Sometimes you may find yourself in a location you aren’t familiar with when a tornado hits. Here are our tips on what to do if you get caught in one of these locations.
In a structure. A structure is typically a sturdy building such as a hospital, school, high-rise, mall or nursing home. If you find yourself in one of these buildings during a tornado warning, move calmly and quickly to a safe space such as a basement or storm cellar. If you don’t have access to these, proceed to an interior hallway or room on the lowest floor of the building that you can get to. Make an effort to stay away from all windows and put as many walls in between you and the outside.
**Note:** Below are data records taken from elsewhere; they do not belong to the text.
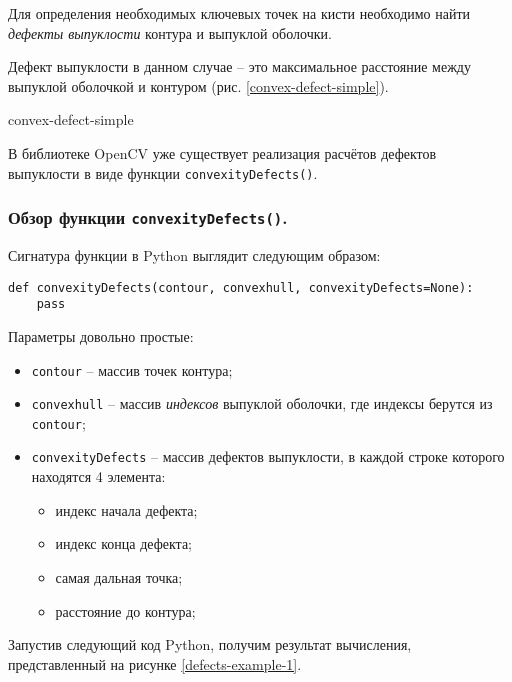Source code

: Для определения необходимых ключевых точек на кисти необходимо 
найти {\it дефекты выпуклости} контура и выпуклой оболочки. 

Дефект выпуклости в данном случае -- это максимальное расстояние
между выпуклой оболочкой и контуром (рис. \ref{convex-defect-simple}).

{convex-defect-simple}


В библиотеке OpenCV уже существует реализация расчётов дефектов 
выпуклости в виде функции {\tt convexityDefects()}. 

\subsubsection{Обзор функции {\tt convexityDefects()}.}

Сигнатура функции в Python выглядит следующим образом:

\begin{verbatim}
def convexityDefects(contour, convexhull, convexityDefects=None):
	pass
\end{verbatim}

Параметры довольно простые:
\begin{itemize}
	\item {\tt contour} -- массив точек контура;
	\item {\tt convexhull} -- массив {\it индексов} выпуклой оболочки, 
где индексы берутся из {\tt contour};
	\item {\tt convexityDefects} -- массив дефектов выпуклости, в 
каждой строке которого находятся 4 элемента:
	\begin{itemize}
		\item индекс начала дефекта;
		\item индекс конца дефекта;
		\item самая дальная точка;
		\item расстояние до контура;
	\end{itemize}
\end{itemize}

Запустив следующий код Python, получим результат вычисления, 
представленный на рисунке \ref{defects-example-1}.

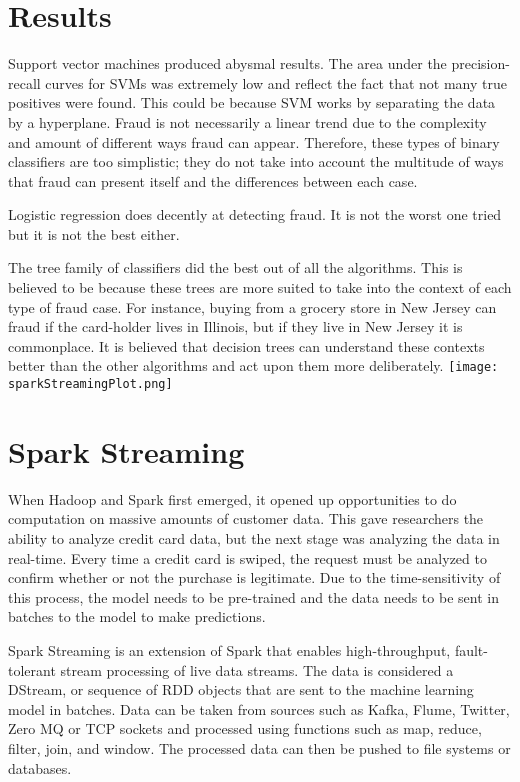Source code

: \documentclass[9pt,twocolumn,twoside]{idsi}
\begin{document}
\section{Results} 

Support vector machines produced abysmal results. The area under the precision-recall curves for SVMs was extremely low and reflect the fact that not many true positives were found. This could be because SVM works by separating the data by a hyperplane. Fraud is not necessarily a linear trend due to the complexity and amount of different ways fraud can appear. Therefore, these types of binary classifiers are too simplistic; they do not take into account the multitude of ways that fraud can present itself and the differences between each case.


Logistic regression does decently at detecting fraud. It is not the worst one tried but it is not the best either. 


The tree family of classifiers did the best out of all the algorithms. This is believed to be because these trees are more suited to take into the context of each type of fraud case. For instance, buying from a grocery store in New Jersey can fraud if the card-holder lives in Illinois, but if they live in New Jersey it is commonplace. It is believed that decision trees can understand these contexts better than the other algorithms and act upon them more deliberately.
\texttt{[image: sparkStreamingPlot.png]}

\section{Spark Streaming}

When Hadoop and Spark first emerged, it opened up opportunities to do computation on massive amounts of customer data. This gave researchers the ability to analyze credit card data, but the next stage was analyzing the data in real-time. Every time a credit card is swiped, the request must be analyzed to confirm whether or not the purchase is legitimate. Due to the time-sensitivity of this process, the model needs to be pre-trained and the data needs to be sent in batches to the model to make predictions. 

Spark Streaming is an extension of Spark that enables high-throughput, fault-tolerant stream processing of live data streams. The data is considered a DStream, or  sequence of RDD objects that are sent to the machine learning model in batches. \cite{stypinski2017apache} Data can be taken from sources such as Kafka, Flume, Twitter, Zero MQ or TCP sockets and processed using functions such as map, reduce, filter, join, and window. The processed data can then be pushed to file systems or databases. \cite{sparkstreaming} 
\end{document}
For more protection, you can also use your arms to cover your head and neck.
In a manufactured building. These buildings are not typically safe to be in when a tornado hits. Manufactured buildings include homes, offices, or mobile homes. If possible, evacuate immediately and go to a storm shelter, or the lowest floor of a sturdy building. If you have no time to evacuate, proceed to an interior hallway or room on the lowest floor of the building. Mobile homes, even if they’re tied down, can’t protect you from the force of a tornado.
Outside. Being outside during a tornado can be terrifying. Currently, there is no research-based recommendation on what the best protocol is if you find yourself outside during a tornado. However, you do have some options that can help protect you from the storm. You can try to get to the nearest shelter ASAP if you feel it is safe to drive. If you spot flying debris, pull over in a safe spot out of traffic, stay buckled in your seat and cover yourself with a blanket, jacket or cushion that you have in the car. If you don’t have access to a car, lie down on your stomach in a noticeably lower area of the ground and cover your head and neck with your arms.
No matter the situation, never take shelter under an overpass or bridge or try to outrun a storm in a traffic congested area. Always look out for flying debris as this causes most fatalities and injuries.